Institute of Molecular Biotechnology of the Austrian Academy of Sciences, Vienna Austriaらのグループは、CLEC4GとCD209c(C-型レクチン)がSARS-CoV-2の感染を阻害できることを示しています。
https://www.ncbi.nlm.nih.gov/pmc/articles/PMC8420505/
168種類の既知のマウスのC-型レクチン、ガレクチンやシグレックの糖鎖結合ドメインから、HEK293Fを宿主細胞として143種類のそれら糖鎖結合ドメインとIgG2a-Fcとの融合タンパク質を作ることに成功しています。

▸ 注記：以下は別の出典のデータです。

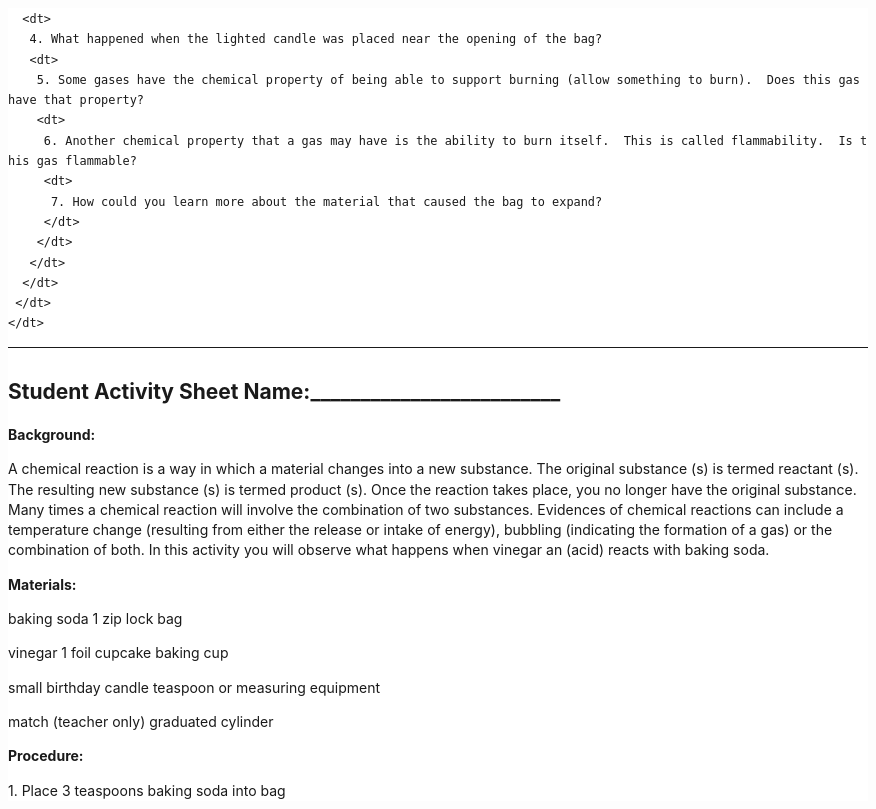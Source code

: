       <dt>
       4. What happened when the lighted candle was placed near the opening of the bag?
       <dt>
        5. Some gases have the chemical property of being able to support burning (allow something to burn).  Does this gas have that property?
        <dt>
         6. Another chemical property that a gas may have is the ability to burn itself.  This is called flammability.  Is this gas flammable?
         <dt>
          7. How could you learn more about the material that caused the bag to expand?
         </dt>
        </dt>
       </dt>
      </dt>
     </dt>
    </dt>
   </dt>
  </dl>
 </blockquote>
 <b>
 </b>
 <hr/>
 <h2>
  Student  Activity Sheet                                 Name:_________________________
 </h2>
 <b>
 </b>
 <b>
  Background:
 </b>
 <p>
  A chemical reaction is a way in which a material changes into a new substance.  The original substance (s) is termed reactant (s).  The resulting new substance (s) is termed product (s).  Once the reaction takes place, you no longer have the original substance. Many times a chemical reaction will involve the combination of two substances.  Evidences of chemical reactions can include a temperature change (resulting from either the release or intake of energy), bubbling (indicating the formation of a gas) or the combination of both.  In this activity you will observe what happens when vinegar an (acid) reacts with baking soda.
 </p>
 <p>
  <b>
   Materials:
  </b>
 </p>
 <p>
  baking soda                                      1 zip lock bag
 </p>
 <p>
  vinegar                                             1 foil cupcake baking cup
 </p>
 <p>
  small birthday candle                         teaspoon or measuring equipment
 </p>
 <p>
  match (teacher only)                          graduated cylinder
 </p>
 <p>
  <b>
   Procedure:
  </b>
 </p>
 <p>
  1.  Place 3 teaspoons baking soda into bag
 </p>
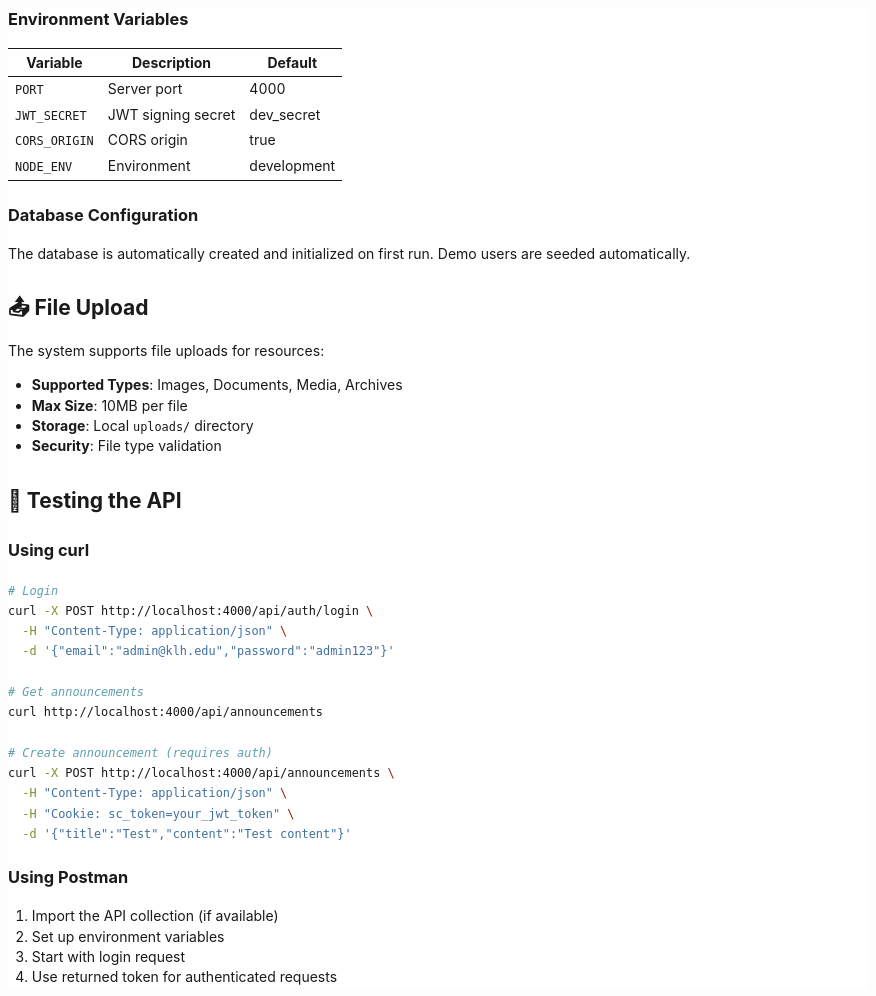 ### Environment Variables

| Variable | Description | Default |
|----------|-------------|---------|
| `PORT` | Server port | 4000 |
| `JWT_SECRET` | JWT signing secret | dev_secret |
| `CORS_ORIGIN` | CORS origin | true |
| `NODE_ENV` | Environment | development |

### Database Configuration

The database is automatically created and initialized on first run. Demo users are seeded automatically.

## 📤 File Upload

The system supports file uploads for resources:

- **Supported Types**: Images, Documents, Media, Archives
- **Max Size**: 10MB per file
- **Storage**: Local `uploads/` directory
- **Security**: File type validation

## 🧪 Testing the API

### Using curl

```bash
# Login
curl -X POST http://localhost:4000/api/auth/login \
  -H "Content-Type: application/json" \
  -d '{"email":"admin@klh.edu","password":"admin123"}'

# Get announcements
curl http://localhost:4000/api/announcements

# Create announcement (requires auth)
curl -X POST http://localhost:4000/api/announcements \
  -H "Content-Type: application/json" \
  -H "Cookie: sc_token=your_jwt_token" \
  -d '{"title":"Test","content":"Test content"}'
```

### Using Postman

1. Import the API collection (if available)
2. Set up environment variables
3. Start with login request
4. Use returned token for authenticated requests
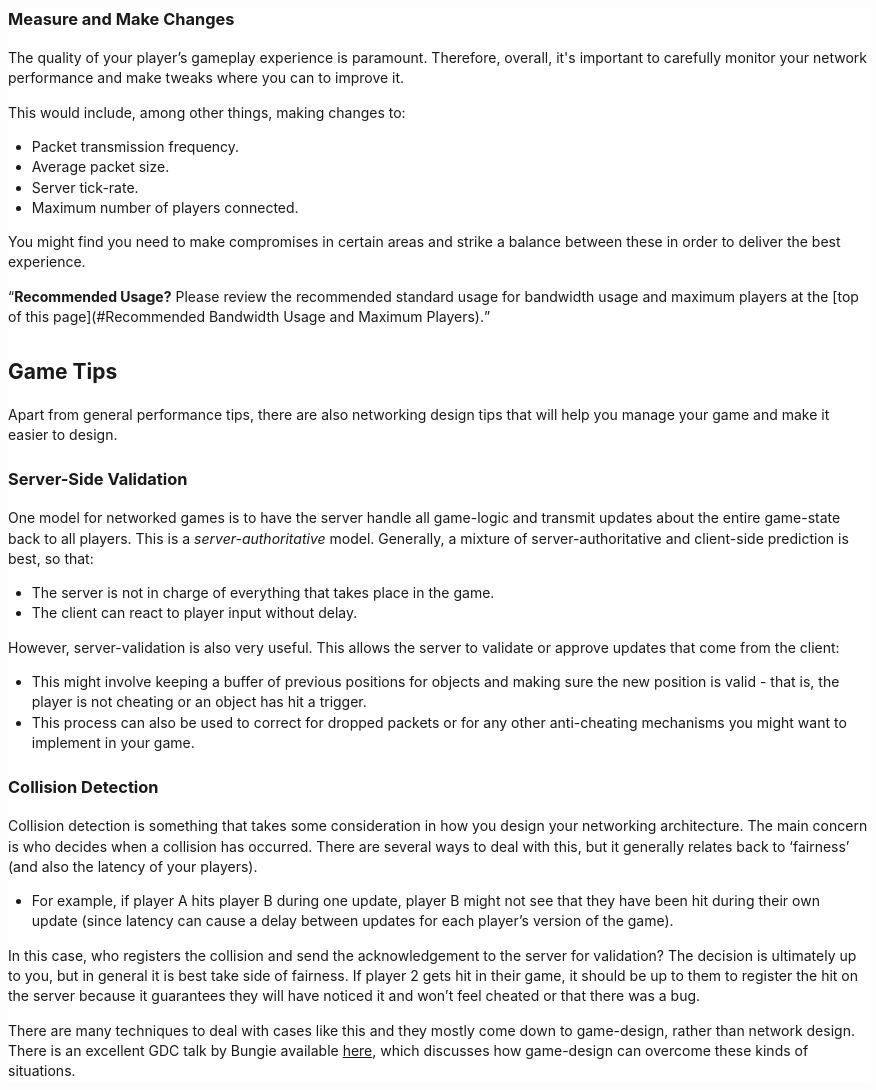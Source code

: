### Measure and Make Changes

The quality of your player’s gameplay experience is paramount. Therefore, overall, it's important to carefully monitor your network performance and make tweaks where you can to improve it.

This would include, among other things, making changes to:
* Packet transmission frequency.
* Average packet size.
* Server tick-rate.
* Maximum number of players connected.

You might find you need to make compromises in certain areas and strike a balance between these in order to deliver the best experience.

<q>**Recommended Usage?** Please review the recommended standard usage for bandwidth usage and maximum players at the [top of this page](#Recommended Bandwidth Usage and Maximum Players).</q>

## Game Tips

Apart from general performance tips, there are also networking design tips that will help you manage your game and make it easier to design.

### Server-Side Validation

One model for networked games is to have the server handle all game-logic and transmit updates about the entire game-state back to all players. This is a *server-authoritative* model. Generally, a mixture of server-authoritative and client-side prediction is best, so that:
* The server is not in charge of everything that takes place in the game.
* The client can react to player input without delay.

However, server-validation is also very useful. This allows the server to validate or approve updates that come from the client:
* This might involve keeping a buffer of previous positions for objects and making sure the new position is valid - that is, the player is not cheating or an object has hit a trigger.
* This process can also be used to correct for dropped packets or for any other anti-cheating mechanisms you might want to implement in your game.

### Collision Detection

Collision detection is something that takes some consideration in how you design your networking architecture. The main concern is who decides when a collision has occurred. There are several ways to deal with this, but it generally relates back to ‘fairness’ (and also the latency of your players).

* For example, if player A hits player B during one update, player B might not see that they have been hit during their own update (since latency can cause a delay between updates for each player’s version of the game).

In this case, who registers the collision and send the acknowledgement to the server for validation? The decision is ultimately up to you, but in general it is best take side of fairness. If player 2 gets hit in their game, it should be up to them to register the hit on the server because it guarantees they will have noticed it and won’t feel cheated or that there was a bug.

There are many techniques to deal with cases like this and they mostly come down to game-design, rather than network design. There is an excellent GDC talk by Bungie available [here](http://www.gdcvault.com/play/1014345/I-Shot-You-First-Networking), which discusses how game-design can overcome these kinds of situations.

この融合タンパク質のライブラリーは恐らく世界でも最大のものであり、本研究では、これらの融合タンパク質をレクチンという名で使用しています。
SARS-CoV-2 Spike に発現している糖鎖は、オリゴマンノースから修飾の進んだ多分岐の複合型N-型糖鎖まで、修飾位置に依存した形で広く分布しています。RBDには、N331とN343 にN-型糖鎖が修飾されており、シアル酸やフコース修飾を含んだ糖鎖が付加されている場合があります。この糖鎖修飾の状態は、SARS-CoV-2 Spikeを全長で発現させた場合と、ACE2に結合する最小ドメインとしてのRBDのみを発現させた場合では異なっていることに注意する必要があります。従って、Spikeタンパク質の機能を研究する場合には、全長のSpikeタンパク質を用いることが大切であることが強調されています。更にこのことは、糖鎖修飾の違いが、免疫活性や重症化に影響を及ぼしている可能性があることを示唆します。
ともあれ、本研究においては、ふたつのレクチン、CLEC4G と CD209c、が強くSARS-CoV-2 Spikeに結合することが確認され、その結合状態をリアルタイムにてAFMで可視化することにも成功しています。ここで得られた3Dモデルは、これらレクチンがRBD-ACE2結合界面内の糖鎖に結合しており、Spikeの宿主細胞表面への結合に干渉することを示しています。実際、CLEC4GとCD209cがSRS-CoV-2の感染を阻害することを、VeroE6及びCalu3細胞を用いて示されました。
ウイルスの感染量は、SARS-CoV-2感染15時間後にqRT-PCRにてウイルスのRNA量を測定することで行われ、mock(SARS-CoV-2のみを与えた場合)に比較した形での倍率変化によって示されています。